How to Refresh a Stale Practice Area Page Without Rewriting Everything
Practice area pages have a lot in common with your office carpeting. Both require time, effort, and expense to get in place. The setup or installation happens. Everybody nods in approval and moves on to other things. After the furniture is put back, the carpeting is ignored, and it begins to age under your feet. Carpeting and practice area pages age in the same way: slowly, quietly, and in plain sight.
With the carpeting, you have limited choices. The two obvious choices: live with it or replace it. Law firms often convince themselves that the same is true for their practice area pages. This leads to the project being pushed to the next quarter, next year, or, often, never. At PaperStreet, we know your practice area pages don’t always need a complete redo. Focused changes often will move the needle.
Start With Search Intent
First, determine which parts of your practice area pages are doing the heavy lifting. Before touching anything, ask yourself what a visitor actually hopes to learn when they click on a specific page. Most people are not there for a full legal education. They want quick answers to three questions:
- Am I in the right place?
- Can this firm handle my exact problem?
- Do these attorneys get what I am going through?
Visitors to your website are not studying for a bar exam. They are seeking an attorney to represent them. Often, they are looking for reassurance as much as or more than education. They want permission to stop searching. To make that decision, they need:
- Information that directly addresses their concern at the top of the practice area page and not buried under background information about your firm.
- Section headers that mirror how scared clients describe their problems, not how attorneys organize their thoughts.
- A page that centers the specific concerns potential clients already have in mind, not historical cases or hypotheticals that are interesting to attorneys but only occasionally relevant.
Read your practice area page as if you were an anxious potential client who is attempting to find an attorney. What would your concerns be? Does the practice area page address these concerns? Is the information the client needs to take the next step easy to find, or is it buried? If you aren’t convinced, they won’t be either.
Also, think through the current search terms that are bringing visitors to this page. Often, what goes wrong with practice area pages is that they are trying to answer yesterday’s question. People change how they search and the phrases that they use over time.
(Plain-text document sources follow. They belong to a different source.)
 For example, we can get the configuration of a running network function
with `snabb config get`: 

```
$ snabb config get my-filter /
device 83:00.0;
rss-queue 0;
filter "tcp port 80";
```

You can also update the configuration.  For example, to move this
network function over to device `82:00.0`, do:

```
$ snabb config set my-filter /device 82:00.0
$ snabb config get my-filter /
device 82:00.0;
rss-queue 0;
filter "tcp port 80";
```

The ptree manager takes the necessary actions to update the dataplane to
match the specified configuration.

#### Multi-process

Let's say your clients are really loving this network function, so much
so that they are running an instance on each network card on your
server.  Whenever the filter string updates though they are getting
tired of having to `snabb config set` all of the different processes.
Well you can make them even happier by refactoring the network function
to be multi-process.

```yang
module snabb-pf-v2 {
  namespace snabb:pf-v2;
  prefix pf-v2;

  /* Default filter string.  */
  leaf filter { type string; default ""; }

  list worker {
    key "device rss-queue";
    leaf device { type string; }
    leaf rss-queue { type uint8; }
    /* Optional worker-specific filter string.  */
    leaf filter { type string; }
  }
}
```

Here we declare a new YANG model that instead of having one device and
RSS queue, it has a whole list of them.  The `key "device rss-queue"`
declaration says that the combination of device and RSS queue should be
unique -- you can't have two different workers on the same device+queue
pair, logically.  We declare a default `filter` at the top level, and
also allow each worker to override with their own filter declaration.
A page that worked well in 2021 may see its ranking slip as search terms change slightly.
Update the Opening Paragraph
The first step in fixing a practice area page is rewriting the opening paragraph. Visitors decide in seconds whether to keep reading or bounce back to Google. When someone lands on your practice area page, they are skimming for information that answers their questions. They are also forming opinions both consciously and subconsciously.
If your opening paragraph sounds generic or takes forever to reach the point, most readers vanish before they get to the second paragraph. Fixing the intro does not mean scrapping everything below it. A solid first paragraph does four things:
- It identifies the practice area
- It explains what services the firm provides.
- It explains how those services will benefit the client.
- It reassures the client that your firm is the right one to help them.
Get those pieces in place early, and visitors know they clicked the right link. That bit of confidence keeps them scrolling rather than retreating to the search results.
Tighten Structure and Headings
Good legal websites benefit from frequent updates and ongoing change. An unintended side effect of this is that older pages accumulate layers of explanation that seemed like smart edits at the time but now seem redundant or, worse, contradictory. If the page meanders, readers end up scrolling aimlessly rather than zeroing in on what they came for.
Improving structure is mostly about better organization. A few minor tweaks can change everything.
- Swap vague headers for specific ones that match what people look for when they skim.
- Get rid of text walls by breaking long paragraphs into shorter chunks.
- Use bullet point lists when possible
- Check that the page is written at no higher than a high school level.
- Push useful details higher where visitors expect them.
- End with a brief FAQ to bring buried answers to the surface.
These changes will make your page more readable to visitors and search engines without requiring a full redesign.
Refresh Internal Links
Want a quick way to gauge how stale a page has gotten? Audit its links. How many of them actually still work? How many of them point to information that is outdated or even cringeworthy? When visitors click on a link, they are engaged. They are looking for the next piece of the story. They expect to go deeper, not feel like they have taken a wrong turn.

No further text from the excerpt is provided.